Kiewarra, Australia has been going through a two year drought when Aaron Falk returns for the funeral of his former best friend, Luke, his wife Karen and their young son Billy. Aaron and his father slunk away twenty years earlier when the town inhabitants accused them of being involved in the death of sixteen year old Ellie Deacon, Aaron’s friend. However, no one was ever arrested and convicted of murdering her.

TheDry

Times haven’t changed much in twenty years. The drought has made emotions fragile and the thought of Luke using his shotgun on himself and his family is understandable, if not condoned. However, the town’s new police detective Raco feels that things are amiss and with the help of Falk, a Federal Police Detective, starts questioning the events leading up to the triple murder/suicide.

Memories and grudges last a long time in Kiewarra and most people recognize and remember Aaron, not too fondly, and some will not even talk to him. News travels fast in this small town and soon everyone is aware of the ongoing investigation, even though they all believe the case is closed.

In The Dry, Harper makes the devastation and desolation caused by the drought palpable.
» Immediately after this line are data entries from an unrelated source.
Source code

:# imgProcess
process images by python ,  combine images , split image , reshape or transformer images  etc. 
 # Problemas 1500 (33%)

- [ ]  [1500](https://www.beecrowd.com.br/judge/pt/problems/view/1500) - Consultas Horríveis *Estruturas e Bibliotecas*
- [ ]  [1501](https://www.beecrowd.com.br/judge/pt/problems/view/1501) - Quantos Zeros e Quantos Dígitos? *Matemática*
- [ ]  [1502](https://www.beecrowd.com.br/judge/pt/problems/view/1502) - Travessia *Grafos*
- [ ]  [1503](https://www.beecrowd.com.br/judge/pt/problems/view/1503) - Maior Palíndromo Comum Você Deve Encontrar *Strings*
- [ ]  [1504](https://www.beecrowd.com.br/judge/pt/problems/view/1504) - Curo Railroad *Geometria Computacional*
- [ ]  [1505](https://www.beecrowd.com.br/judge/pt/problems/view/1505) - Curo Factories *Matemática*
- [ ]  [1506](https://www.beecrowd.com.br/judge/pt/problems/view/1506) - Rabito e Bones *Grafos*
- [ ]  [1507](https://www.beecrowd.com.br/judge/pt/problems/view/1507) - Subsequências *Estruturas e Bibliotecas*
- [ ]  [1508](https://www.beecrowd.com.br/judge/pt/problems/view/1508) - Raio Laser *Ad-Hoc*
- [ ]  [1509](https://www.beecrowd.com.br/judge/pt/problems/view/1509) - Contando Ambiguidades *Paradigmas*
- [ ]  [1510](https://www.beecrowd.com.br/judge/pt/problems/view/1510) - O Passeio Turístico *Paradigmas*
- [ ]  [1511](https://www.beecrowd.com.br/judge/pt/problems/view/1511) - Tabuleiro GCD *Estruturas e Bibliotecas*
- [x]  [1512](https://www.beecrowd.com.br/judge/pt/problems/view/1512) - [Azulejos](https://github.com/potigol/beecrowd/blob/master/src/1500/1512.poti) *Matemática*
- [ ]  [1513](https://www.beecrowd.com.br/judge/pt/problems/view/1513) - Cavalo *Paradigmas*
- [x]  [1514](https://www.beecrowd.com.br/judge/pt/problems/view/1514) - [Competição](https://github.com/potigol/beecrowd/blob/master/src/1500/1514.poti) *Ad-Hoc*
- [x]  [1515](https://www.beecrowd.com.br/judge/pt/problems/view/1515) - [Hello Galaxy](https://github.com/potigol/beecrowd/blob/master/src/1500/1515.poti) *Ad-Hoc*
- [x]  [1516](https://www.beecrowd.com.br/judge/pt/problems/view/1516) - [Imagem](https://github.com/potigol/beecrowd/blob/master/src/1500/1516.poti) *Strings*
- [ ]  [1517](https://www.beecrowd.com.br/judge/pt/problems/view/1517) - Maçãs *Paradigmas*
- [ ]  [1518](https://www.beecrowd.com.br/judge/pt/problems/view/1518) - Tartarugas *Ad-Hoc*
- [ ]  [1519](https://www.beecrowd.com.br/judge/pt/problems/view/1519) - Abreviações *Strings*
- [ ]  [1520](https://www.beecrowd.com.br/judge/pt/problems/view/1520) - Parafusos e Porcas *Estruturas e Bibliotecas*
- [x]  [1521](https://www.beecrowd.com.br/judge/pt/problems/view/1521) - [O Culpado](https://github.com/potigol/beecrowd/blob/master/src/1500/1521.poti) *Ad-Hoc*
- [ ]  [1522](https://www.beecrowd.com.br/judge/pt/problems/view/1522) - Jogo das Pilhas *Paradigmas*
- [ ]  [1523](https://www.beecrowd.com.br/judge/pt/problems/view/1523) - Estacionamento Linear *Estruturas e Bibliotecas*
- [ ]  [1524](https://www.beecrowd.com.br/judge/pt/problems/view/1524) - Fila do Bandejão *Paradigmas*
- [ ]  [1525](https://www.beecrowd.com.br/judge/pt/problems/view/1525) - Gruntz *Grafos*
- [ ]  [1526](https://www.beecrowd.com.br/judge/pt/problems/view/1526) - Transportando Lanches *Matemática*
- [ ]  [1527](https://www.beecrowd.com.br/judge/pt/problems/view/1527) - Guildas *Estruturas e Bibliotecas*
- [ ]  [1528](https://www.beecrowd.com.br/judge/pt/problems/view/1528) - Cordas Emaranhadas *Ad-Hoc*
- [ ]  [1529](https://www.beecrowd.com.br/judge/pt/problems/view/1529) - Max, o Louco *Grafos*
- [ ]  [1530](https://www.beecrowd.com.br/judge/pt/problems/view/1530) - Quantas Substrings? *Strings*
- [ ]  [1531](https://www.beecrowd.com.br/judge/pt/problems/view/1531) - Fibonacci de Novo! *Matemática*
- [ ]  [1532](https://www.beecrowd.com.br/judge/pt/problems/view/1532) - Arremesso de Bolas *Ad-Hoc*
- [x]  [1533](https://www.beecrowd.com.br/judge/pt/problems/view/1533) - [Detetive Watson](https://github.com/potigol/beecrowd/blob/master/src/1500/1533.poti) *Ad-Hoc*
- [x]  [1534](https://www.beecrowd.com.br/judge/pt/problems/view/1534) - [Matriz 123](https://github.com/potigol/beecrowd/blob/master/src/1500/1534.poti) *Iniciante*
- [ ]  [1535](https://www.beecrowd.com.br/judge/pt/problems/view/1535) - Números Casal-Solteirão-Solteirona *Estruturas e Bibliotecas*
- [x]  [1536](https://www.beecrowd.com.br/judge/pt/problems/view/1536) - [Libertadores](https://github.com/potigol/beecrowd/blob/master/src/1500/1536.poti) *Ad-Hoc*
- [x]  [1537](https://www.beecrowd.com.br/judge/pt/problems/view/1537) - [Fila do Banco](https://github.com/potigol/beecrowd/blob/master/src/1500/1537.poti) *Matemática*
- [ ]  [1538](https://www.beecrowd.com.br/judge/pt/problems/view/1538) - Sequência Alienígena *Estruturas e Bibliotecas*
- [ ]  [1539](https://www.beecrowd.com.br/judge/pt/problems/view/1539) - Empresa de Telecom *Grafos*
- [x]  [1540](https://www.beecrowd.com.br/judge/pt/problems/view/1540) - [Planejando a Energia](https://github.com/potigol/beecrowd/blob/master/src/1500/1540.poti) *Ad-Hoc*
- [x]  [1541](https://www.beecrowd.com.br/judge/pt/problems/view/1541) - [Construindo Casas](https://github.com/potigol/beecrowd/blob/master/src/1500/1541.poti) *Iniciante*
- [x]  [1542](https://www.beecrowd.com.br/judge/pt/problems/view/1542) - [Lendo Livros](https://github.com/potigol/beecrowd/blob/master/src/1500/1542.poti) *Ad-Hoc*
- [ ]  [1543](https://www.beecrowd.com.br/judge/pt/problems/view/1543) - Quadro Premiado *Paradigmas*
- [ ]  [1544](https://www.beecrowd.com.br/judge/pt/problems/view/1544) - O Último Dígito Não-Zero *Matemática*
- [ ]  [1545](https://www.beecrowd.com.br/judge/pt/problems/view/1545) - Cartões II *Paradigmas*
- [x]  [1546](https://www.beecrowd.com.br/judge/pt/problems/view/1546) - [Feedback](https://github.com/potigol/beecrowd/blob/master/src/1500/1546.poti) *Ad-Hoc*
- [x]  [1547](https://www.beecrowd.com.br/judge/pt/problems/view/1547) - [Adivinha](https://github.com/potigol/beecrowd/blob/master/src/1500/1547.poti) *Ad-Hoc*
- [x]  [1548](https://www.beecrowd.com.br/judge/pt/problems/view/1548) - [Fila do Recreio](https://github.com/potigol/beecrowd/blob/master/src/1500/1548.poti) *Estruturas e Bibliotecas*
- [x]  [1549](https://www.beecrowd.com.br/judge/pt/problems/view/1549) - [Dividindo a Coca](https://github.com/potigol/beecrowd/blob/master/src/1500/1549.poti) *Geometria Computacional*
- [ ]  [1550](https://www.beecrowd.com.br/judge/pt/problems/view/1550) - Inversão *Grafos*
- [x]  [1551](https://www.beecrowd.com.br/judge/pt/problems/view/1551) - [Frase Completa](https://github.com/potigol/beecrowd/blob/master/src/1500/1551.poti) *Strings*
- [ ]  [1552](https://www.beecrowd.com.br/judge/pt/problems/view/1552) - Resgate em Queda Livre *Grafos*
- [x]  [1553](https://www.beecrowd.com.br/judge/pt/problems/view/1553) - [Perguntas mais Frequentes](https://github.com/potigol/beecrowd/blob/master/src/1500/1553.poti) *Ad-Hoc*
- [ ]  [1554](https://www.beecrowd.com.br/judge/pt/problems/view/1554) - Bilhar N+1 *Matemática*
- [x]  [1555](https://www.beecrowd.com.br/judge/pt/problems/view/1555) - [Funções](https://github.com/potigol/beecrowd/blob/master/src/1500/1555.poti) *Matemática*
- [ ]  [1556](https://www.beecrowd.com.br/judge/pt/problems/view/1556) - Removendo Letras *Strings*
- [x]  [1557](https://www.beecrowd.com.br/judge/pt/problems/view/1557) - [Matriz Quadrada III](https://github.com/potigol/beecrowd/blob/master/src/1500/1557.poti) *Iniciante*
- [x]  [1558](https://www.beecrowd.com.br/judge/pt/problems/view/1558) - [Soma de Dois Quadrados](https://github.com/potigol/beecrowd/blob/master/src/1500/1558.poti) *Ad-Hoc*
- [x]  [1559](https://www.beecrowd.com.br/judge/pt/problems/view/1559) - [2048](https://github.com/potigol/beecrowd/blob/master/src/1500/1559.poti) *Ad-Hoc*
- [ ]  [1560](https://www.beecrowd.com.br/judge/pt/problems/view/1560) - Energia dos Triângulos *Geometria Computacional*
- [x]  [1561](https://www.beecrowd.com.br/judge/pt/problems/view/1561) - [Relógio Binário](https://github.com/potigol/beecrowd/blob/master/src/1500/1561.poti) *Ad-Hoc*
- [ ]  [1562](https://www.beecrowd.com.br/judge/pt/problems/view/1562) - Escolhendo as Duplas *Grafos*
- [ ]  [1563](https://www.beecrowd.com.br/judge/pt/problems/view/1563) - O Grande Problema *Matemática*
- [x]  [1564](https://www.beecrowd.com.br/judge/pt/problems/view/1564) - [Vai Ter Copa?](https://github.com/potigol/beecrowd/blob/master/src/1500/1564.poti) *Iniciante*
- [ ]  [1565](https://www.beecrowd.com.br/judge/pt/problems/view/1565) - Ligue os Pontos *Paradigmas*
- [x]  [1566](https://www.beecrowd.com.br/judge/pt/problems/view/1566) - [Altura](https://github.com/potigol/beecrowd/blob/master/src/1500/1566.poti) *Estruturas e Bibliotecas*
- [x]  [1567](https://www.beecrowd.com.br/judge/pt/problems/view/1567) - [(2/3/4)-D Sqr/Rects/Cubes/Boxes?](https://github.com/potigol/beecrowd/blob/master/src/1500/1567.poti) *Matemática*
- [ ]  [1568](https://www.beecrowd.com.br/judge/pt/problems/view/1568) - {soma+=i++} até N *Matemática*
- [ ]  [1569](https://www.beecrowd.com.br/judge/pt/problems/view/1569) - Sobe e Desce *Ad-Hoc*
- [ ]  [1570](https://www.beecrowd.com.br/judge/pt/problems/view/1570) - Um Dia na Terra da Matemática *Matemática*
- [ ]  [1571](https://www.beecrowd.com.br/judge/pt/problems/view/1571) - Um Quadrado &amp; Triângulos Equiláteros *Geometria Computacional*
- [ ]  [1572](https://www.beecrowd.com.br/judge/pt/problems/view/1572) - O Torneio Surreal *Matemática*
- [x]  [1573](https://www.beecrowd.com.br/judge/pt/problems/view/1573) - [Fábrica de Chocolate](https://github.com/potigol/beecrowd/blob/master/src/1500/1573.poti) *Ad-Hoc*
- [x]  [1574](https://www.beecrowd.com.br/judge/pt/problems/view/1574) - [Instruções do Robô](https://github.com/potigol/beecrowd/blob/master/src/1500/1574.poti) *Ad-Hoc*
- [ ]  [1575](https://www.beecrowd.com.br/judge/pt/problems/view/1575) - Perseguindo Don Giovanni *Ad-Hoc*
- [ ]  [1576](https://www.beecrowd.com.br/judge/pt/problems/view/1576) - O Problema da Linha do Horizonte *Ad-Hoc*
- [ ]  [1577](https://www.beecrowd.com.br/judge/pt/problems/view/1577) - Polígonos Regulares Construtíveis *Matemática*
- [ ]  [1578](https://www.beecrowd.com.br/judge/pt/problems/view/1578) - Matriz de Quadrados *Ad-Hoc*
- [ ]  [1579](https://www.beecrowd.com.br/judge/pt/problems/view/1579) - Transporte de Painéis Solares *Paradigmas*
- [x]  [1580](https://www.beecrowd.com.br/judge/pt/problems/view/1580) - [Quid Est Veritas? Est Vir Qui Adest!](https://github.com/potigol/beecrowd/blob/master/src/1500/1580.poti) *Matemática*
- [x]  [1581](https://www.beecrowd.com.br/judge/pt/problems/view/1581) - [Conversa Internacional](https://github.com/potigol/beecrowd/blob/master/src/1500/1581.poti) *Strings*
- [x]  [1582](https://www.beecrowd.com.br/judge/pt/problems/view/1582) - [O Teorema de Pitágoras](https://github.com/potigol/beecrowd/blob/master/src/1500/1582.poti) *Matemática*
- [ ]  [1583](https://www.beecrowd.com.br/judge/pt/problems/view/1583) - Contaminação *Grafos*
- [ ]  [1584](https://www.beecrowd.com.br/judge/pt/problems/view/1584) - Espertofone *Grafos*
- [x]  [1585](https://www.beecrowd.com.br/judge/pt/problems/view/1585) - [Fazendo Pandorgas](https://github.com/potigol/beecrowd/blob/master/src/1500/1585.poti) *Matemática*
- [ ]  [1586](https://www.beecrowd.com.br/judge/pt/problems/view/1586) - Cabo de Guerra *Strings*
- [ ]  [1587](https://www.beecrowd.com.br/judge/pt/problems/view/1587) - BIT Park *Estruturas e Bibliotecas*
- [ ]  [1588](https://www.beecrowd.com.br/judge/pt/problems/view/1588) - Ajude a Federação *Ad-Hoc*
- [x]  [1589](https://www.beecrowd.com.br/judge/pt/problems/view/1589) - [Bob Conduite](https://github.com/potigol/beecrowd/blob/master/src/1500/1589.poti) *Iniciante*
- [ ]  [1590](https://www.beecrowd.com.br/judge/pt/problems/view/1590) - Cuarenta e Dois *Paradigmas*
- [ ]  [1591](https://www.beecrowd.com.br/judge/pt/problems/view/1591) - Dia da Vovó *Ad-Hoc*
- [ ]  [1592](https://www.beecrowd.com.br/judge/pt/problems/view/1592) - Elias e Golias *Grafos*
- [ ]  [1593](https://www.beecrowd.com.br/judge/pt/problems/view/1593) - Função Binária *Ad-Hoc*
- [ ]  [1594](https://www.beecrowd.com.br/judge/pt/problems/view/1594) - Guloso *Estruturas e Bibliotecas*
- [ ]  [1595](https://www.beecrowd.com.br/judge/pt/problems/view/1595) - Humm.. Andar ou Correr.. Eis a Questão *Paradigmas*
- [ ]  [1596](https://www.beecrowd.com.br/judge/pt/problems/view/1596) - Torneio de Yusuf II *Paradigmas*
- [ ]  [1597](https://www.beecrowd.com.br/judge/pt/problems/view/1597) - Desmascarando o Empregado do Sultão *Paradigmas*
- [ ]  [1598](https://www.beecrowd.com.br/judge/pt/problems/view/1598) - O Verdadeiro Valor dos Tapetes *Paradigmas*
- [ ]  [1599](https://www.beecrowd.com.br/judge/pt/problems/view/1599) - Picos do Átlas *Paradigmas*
She ably brings up the events of twenty years ago, juxtaposed with current events, the lives of sixteen year old kids juxtaposed against their current adult lives. She shows the meanness that existed all those years ago doesn’t go away over time.

I will say that I guessed ‘who dun it’ about two thirds of the way through the book, not because of any lapse in Harper’s story. It was half lucky guess, half logic. Several (two) people told me that they thought the book lagged a little in the middle but I didn’t find it so. It gripped me from the beginning. I liked the main protagonists and although I could see them as the initial installment in a series, I’m not sure how that would work, being the setting is in a small town…unless they both move to Melbourne (Falk already lives there).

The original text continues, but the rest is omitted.